As an alternative, how about asking the person if there is anything you can do to help, offering them a listening ear if they want to, or a shoulder to cry on? Or making them a drawing? None of these things cost money. I’m not saying don’t include a little end note of “You’ll be in my prayers, if it’s welcomed/wanted.” But don’t freaking push your prayers on people. Don’t tell them how many rosaries you’ll pray. You’re not helping, you just look like you want to tell everyone on a public place how religious you are and seriously, makes my eyes roll so far back in the sockets. πŸ™„πŸ™„πŸ™„

And more than ANYTHING: don’t tell others to pray for someone if you don’t know their religion. Like, wtf??

You must realize, all of this comes from someone who considers herself a deist still: I still pray! But just to talk to God. And me talking to God is between God and me, because I don’t need others to know how much I pray (that’s weird). I don’t ask God for things because I think that’s so unbelievably conceited of me and I don’t think God can intervene (or would) based on prayer (and I will not even entertain an argument about this in the comments, so don’t even start with me: I’ll respect your beliefs, you respect mine, and other people’s.)
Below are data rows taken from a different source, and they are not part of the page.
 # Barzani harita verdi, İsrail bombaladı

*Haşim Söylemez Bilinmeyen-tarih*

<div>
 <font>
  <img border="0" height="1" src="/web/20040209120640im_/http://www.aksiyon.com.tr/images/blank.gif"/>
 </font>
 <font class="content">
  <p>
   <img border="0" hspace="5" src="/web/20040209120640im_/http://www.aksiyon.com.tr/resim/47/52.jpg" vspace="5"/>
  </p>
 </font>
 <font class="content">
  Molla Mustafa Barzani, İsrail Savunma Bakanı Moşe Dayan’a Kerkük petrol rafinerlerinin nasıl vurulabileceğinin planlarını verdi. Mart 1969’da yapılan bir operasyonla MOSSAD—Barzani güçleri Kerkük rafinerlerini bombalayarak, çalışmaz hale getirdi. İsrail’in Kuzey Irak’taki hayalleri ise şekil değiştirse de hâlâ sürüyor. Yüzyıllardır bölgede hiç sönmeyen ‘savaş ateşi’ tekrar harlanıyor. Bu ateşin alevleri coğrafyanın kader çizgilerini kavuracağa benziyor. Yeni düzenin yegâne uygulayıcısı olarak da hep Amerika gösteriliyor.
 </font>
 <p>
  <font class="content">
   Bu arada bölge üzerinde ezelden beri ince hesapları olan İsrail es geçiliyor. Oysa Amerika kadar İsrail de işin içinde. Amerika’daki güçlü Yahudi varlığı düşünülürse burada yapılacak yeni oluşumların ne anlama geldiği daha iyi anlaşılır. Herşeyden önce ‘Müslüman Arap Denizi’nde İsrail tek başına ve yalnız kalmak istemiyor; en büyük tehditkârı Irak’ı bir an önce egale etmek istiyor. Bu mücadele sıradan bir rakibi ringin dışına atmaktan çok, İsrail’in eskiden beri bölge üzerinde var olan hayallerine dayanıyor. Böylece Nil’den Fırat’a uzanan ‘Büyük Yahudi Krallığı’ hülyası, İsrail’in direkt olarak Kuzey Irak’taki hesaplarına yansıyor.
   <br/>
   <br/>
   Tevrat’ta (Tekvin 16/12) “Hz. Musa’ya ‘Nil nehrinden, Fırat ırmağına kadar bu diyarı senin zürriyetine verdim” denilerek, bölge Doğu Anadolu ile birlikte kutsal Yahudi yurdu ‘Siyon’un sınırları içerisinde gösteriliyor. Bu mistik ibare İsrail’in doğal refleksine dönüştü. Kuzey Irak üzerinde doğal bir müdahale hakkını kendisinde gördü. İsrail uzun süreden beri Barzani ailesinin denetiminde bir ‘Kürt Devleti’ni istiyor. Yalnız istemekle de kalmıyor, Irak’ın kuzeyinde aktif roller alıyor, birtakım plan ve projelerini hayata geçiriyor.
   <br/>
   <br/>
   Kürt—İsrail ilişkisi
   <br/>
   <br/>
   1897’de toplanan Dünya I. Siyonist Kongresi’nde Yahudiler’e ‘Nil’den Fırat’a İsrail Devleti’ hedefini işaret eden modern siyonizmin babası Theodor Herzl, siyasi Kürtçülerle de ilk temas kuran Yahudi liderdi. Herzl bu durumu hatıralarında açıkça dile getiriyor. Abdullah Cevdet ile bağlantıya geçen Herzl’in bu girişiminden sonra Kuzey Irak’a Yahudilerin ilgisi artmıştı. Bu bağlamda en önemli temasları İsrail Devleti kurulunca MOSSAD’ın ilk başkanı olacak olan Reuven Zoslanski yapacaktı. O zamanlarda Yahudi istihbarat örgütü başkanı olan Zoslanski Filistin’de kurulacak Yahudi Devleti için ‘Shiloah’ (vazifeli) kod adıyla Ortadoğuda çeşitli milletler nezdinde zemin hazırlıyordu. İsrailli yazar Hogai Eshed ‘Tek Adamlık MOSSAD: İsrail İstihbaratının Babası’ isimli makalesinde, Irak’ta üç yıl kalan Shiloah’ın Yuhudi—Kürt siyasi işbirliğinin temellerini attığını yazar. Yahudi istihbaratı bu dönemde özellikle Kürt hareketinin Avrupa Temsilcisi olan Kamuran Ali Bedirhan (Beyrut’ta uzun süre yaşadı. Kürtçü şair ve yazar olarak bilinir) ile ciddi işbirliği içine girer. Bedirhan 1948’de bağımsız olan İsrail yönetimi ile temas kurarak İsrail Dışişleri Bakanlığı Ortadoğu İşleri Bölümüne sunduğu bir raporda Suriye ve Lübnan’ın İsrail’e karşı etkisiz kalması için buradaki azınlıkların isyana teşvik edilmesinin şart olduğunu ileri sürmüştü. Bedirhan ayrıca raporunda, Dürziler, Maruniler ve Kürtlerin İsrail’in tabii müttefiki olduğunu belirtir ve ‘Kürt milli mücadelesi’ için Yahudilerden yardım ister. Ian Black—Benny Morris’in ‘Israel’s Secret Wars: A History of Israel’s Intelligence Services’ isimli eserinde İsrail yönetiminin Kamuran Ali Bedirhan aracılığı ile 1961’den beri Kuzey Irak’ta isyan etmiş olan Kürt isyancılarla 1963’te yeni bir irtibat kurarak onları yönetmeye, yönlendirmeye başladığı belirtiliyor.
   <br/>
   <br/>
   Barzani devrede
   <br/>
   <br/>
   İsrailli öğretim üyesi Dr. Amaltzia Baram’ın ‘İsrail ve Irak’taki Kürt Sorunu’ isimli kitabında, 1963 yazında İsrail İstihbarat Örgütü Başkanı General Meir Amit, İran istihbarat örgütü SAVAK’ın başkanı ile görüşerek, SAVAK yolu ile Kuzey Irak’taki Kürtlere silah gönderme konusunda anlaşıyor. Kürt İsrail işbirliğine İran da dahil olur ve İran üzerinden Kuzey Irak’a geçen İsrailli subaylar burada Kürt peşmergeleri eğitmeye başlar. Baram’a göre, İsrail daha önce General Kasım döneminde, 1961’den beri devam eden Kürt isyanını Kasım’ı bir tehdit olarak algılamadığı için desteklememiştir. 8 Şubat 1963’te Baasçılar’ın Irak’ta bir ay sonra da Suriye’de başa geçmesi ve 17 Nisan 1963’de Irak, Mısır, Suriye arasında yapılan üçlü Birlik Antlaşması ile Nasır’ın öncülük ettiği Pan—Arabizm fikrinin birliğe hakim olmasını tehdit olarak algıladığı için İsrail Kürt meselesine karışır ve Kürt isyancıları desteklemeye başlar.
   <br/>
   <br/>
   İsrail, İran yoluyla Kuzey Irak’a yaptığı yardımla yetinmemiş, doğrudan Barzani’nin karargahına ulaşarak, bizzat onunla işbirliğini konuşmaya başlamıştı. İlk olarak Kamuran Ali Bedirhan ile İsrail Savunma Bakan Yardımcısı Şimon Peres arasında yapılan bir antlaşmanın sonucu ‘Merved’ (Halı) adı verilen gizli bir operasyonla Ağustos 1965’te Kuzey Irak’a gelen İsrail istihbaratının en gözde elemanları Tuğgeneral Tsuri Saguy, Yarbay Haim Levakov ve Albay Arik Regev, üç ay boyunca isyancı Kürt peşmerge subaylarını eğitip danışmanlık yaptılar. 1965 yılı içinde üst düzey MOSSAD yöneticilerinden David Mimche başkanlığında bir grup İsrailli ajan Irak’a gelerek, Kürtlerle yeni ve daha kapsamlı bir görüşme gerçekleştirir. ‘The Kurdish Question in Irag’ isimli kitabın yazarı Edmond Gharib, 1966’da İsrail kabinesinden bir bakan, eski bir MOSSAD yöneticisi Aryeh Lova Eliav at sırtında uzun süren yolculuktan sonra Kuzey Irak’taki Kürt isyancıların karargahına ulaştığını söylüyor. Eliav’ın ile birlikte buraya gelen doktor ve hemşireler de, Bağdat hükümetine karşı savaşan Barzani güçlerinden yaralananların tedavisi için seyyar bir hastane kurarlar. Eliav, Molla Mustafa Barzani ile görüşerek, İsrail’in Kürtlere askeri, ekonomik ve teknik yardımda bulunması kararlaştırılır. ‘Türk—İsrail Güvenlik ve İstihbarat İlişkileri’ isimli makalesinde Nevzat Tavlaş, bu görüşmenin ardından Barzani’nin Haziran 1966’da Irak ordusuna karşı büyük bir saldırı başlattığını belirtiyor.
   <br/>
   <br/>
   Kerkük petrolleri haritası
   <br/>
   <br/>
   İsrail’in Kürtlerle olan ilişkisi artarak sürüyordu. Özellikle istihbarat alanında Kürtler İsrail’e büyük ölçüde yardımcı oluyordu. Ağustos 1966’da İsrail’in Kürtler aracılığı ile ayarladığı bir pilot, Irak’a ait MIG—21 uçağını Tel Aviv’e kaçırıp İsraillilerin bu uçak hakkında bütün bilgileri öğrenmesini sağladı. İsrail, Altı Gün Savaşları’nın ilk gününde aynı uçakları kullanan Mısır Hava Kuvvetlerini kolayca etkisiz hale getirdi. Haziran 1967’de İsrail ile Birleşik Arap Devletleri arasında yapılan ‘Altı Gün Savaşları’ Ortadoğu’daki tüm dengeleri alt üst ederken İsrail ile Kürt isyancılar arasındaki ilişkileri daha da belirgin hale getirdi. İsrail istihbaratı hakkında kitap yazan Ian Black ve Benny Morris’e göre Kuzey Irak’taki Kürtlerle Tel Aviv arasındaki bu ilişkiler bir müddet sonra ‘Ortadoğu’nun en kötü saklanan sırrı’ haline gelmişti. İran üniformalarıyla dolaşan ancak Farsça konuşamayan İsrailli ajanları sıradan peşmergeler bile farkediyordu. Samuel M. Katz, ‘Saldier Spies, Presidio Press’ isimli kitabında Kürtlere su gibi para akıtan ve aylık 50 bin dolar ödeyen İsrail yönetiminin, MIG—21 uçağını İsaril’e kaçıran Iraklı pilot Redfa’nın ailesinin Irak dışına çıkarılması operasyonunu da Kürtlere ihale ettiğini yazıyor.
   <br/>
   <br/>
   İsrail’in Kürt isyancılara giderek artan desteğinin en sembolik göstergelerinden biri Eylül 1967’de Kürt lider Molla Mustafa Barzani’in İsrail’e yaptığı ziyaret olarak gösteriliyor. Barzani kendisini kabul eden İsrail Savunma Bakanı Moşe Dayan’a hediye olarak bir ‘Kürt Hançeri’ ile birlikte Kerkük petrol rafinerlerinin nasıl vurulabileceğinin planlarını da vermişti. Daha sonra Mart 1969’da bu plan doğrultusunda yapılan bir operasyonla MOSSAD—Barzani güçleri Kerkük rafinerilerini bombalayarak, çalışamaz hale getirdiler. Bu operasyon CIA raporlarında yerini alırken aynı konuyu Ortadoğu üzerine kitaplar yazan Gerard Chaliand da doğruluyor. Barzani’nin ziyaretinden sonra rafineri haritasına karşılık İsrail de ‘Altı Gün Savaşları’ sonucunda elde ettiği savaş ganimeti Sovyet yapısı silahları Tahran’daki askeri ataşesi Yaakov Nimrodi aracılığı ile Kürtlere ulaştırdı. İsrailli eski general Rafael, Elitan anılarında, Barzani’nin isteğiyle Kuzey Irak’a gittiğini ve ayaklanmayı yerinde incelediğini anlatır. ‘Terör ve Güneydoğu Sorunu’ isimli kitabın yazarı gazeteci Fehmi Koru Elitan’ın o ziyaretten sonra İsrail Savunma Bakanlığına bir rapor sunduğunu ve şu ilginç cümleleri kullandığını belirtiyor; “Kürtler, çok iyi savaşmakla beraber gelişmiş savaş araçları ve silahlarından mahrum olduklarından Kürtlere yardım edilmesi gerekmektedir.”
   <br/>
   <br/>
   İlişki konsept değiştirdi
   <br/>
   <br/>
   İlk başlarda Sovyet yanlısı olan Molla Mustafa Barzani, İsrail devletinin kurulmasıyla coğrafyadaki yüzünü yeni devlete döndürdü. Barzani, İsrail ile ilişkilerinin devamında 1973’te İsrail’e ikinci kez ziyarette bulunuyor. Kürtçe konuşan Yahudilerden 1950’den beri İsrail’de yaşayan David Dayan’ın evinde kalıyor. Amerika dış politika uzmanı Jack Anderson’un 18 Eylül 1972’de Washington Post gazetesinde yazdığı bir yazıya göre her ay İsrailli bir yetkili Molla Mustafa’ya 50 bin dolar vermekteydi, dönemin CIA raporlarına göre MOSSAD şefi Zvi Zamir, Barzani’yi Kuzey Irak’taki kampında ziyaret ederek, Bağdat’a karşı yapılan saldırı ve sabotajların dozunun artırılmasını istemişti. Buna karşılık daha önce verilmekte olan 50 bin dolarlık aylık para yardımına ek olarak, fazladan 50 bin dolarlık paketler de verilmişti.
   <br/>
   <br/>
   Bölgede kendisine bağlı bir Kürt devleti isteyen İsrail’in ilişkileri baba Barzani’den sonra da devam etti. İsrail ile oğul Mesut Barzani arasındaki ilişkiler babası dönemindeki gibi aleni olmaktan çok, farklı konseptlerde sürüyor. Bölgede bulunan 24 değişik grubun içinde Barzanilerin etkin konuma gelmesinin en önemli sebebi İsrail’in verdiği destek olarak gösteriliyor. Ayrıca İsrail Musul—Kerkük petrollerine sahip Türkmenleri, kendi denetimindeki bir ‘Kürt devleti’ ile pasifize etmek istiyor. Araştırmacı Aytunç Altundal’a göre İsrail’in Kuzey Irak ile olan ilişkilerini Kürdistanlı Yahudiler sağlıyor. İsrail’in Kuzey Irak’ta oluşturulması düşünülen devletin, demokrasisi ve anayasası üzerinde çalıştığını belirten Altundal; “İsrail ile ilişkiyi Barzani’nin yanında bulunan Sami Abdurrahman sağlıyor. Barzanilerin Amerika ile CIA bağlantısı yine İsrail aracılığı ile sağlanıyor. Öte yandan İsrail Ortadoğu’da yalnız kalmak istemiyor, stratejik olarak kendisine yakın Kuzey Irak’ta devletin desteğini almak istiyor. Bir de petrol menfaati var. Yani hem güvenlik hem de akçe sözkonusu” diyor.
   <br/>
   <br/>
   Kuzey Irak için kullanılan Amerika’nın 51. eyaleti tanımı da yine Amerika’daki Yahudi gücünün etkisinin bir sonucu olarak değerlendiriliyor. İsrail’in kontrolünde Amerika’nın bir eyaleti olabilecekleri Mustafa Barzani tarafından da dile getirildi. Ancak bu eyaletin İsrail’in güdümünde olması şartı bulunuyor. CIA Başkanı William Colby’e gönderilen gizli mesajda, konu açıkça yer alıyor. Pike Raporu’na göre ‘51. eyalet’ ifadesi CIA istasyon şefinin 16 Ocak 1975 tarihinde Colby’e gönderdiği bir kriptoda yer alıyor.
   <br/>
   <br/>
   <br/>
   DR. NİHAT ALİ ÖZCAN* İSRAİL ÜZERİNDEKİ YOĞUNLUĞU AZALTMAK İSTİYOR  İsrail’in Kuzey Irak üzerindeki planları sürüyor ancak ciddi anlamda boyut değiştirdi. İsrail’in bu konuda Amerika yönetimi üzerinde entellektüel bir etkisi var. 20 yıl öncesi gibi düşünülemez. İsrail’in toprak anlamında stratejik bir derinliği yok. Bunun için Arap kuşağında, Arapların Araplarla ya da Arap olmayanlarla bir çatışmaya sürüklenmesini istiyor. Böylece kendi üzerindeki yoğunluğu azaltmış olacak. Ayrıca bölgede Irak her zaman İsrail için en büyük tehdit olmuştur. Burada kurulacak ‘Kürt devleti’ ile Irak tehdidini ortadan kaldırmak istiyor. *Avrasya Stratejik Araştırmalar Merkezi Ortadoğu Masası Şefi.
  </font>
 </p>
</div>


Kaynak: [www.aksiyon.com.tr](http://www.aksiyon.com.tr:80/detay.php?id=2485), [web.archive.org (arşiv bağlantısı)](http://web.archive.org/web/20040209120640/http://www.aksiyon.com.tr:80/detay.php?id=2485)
Part of respecting other people is not assuming that everyone belongs to your religion or is comforted by you engaging in it.

Also don’t try to take the easy way out by offering your thoughts and prayers. DO SOMETHING. If you think you can do nothing for someone else other than offering prayers I guarantee you’re lying to yourself. Do something for other people other than asking your God to fix things which often cannot be fixed or helped other than by people propping each other up. I do believe God, or whoever is out there, created us with incredible ability to do this. If you think you don’t have this ability you’re doing God a discredit.

But sitting quietly by yourself repeating Hail Mary’s won’t do that. Don’t pretend it does in order to feel like a saint.